I think we’re seeing an organized, brute force hacking attempt across a multitude of accounts. If you’ve never read about rainbow hash cracking, now might be a good time to do so. Note the first line in that post: The multi-platform password cracker Ophcrack is incredibly fast. How fast? It can crack the password “Fgpyyih804423” in 160 seconds. and the post is from 2007; you can imagine how much faster these cracking software packages work today.

[Update] Glad I put the disclaimer about not being a security expert in there. According to a friend on Twitter (who I won’t credit just so as not to put him in the spotlight) in order to use these rainbow tables, the hackers would first need to have access to Trion’s database of hashed (encrypted) passwords. Or, of course, a dump of any other database of passwords where you used the same password. So I may be off-base in my whole theory. [End Update]

So what can you do? Honestly, not very much. I think Trion stumbled when they limited password length to 16 characters. Coding Horror’s Jeff Atwood promotes the idea of pass phrases.
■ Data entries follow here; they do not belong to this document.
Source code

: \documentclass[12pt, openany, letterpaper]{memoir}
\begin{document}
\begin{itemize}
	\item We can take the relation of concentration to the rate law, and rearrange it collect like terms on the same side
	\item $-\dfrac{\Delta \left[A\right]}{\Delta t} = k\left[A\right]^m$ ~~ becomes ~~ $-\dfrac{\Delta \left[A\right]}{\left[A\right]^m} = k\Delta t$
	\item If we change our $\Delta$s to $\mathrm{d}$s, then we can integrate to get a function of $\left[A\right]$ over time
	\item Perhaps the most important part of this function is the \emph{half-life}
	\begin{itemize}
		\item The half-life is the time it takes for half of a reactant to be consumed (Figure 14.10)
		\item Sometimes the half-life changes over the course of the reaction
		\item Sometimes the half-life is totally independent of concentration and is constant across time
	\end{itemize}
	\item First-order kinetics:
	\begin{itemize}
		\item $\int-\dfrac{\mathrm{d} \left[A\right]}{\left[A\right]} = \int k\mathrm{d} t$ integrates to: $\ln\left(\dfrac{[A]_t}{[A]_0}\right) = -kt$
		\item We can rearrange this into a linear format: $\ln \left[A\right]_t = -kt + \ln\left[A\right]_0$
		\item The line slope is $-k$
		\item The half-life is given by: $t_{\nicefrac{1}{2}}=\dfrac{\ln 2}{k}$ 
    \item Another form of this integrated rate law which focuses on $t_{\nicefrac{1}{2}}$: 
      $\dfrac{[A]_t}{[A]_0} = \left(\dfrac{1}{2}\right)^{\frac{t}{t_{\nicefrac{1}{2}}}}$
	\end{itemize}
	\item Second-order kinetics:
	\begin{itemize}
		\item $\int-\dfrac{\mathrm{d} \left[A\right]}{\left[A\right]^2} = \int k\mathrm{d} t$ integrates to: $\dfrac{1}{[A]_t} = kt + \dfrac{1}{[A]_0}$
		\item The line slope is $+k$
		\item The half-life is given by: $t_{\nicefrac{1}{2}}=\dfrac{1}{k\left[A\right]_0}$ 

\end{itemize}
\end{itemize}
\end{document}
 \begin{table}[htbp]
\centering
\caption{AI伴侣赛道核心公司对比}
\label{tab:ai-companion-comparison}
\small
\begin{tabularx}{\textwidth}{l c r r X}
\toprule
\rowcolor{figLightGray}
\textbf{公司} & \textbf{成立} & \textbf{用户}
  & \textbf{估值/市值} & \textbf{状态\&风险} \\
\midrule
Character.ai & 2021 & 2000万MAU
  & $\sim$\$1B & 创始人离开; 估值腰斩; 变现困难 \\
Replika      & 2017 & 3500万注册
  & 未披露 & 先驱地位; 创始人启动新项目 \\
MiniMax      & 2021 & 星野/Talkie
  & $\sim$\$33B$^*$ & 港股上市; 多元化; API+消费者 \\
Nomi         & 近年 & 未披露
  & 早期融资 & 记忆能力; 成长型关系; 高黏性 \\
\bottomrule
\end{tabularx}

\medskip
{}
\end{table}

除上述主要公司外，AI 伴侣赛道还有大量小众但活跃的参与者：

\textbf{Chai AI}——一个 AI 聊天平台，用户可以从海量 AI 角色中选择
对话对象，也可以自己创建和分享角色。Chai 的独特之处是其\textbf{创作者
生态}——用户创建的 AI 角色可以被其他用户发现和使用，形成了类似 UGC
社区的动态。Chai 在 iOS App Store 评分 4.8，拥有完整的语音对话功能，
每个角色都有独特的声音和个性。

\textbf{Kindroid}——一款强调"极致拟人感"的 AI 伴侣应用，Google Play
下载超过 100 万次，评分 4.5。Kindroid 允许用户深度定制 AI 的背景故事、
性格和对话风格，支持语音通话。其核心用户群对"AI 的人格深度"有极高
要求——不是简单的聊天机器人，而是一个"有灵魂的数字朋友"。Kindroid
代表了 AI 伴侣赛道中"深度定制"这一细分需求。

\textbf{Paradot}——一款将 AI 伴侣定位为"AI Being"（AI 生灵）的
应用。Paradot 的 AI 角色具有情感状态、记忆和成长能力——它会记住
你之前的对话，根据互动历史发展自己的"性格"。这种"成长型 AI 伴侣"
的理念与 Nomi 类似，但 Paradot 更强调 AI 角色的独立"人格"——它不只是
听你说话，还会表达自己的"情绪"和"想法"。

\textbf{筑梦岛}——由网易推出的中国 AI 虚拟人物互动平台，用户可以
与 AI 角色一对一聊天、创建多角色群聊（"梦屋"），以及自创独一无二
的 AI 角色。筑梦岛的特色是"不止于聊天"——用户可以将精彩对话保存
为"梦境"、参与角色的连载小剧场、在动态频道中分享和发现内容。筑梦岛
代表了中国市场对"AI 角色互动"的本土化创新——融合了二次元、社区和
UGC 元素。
So instead of “!ah84&nah3” as a password (which can be cracked pretty quickly using rainbow tables) your password might be “IreallyLove_Rift_(because)all(!)myhawtfriendsplay!” My understanding is (again, not a security expert) that a password that long is going to be hard to crack even with rainbow tables, because the size of the table it would require would be so freaking huge. There’s a little bit of “When a bear is chasing you, you only need to be faster than your friends” thing going on. A lengthy password takes you out of the “low hanging fruit” demographic.

For me, that long passphrase is also easier to remember and faster to type than !ah84&nah3, but maybe I’m just weird.

Anyway the point is moot since Trion limits us to 16 character passwords.

I’m also not sure about having to use your game login credentials to log into the forums and website. How many people log into the forums from public Wifi at a coffee shop or something? Since the site and forums use https:// to log in, they *should* be secure but I still feel uneasy about that.

Anyway, the good news is… well, there isn’t really any good news, except that if you get hacked don’t pull your hair out examining and re-examining your system looking for key loggers.

The best you can do at this point is using all 16 characters of your password and definitely mix in punctuation. But I suspect that the gold farming companies that are doing all this hacking are using rainbow tables that cover punctuation. Also make sure you’re using a unique password for Rift, not one you use on other sites.

Hopefully the Coin Lock feature will be the first step in putting an end to this outbreak of hacking (but I suspect the hackers will quickly start spoofing IP addresses to get around it), and I’m looking forward to Trion’s future anti-hacking techniques like authorization via emails/sms or smartphone authenticators.

Last thought: If you’re buying gold, you’re part of the problem. Remember that the gold you’re buying most likely originated from a hacked account. By creating demand, you’re encouraging hacking.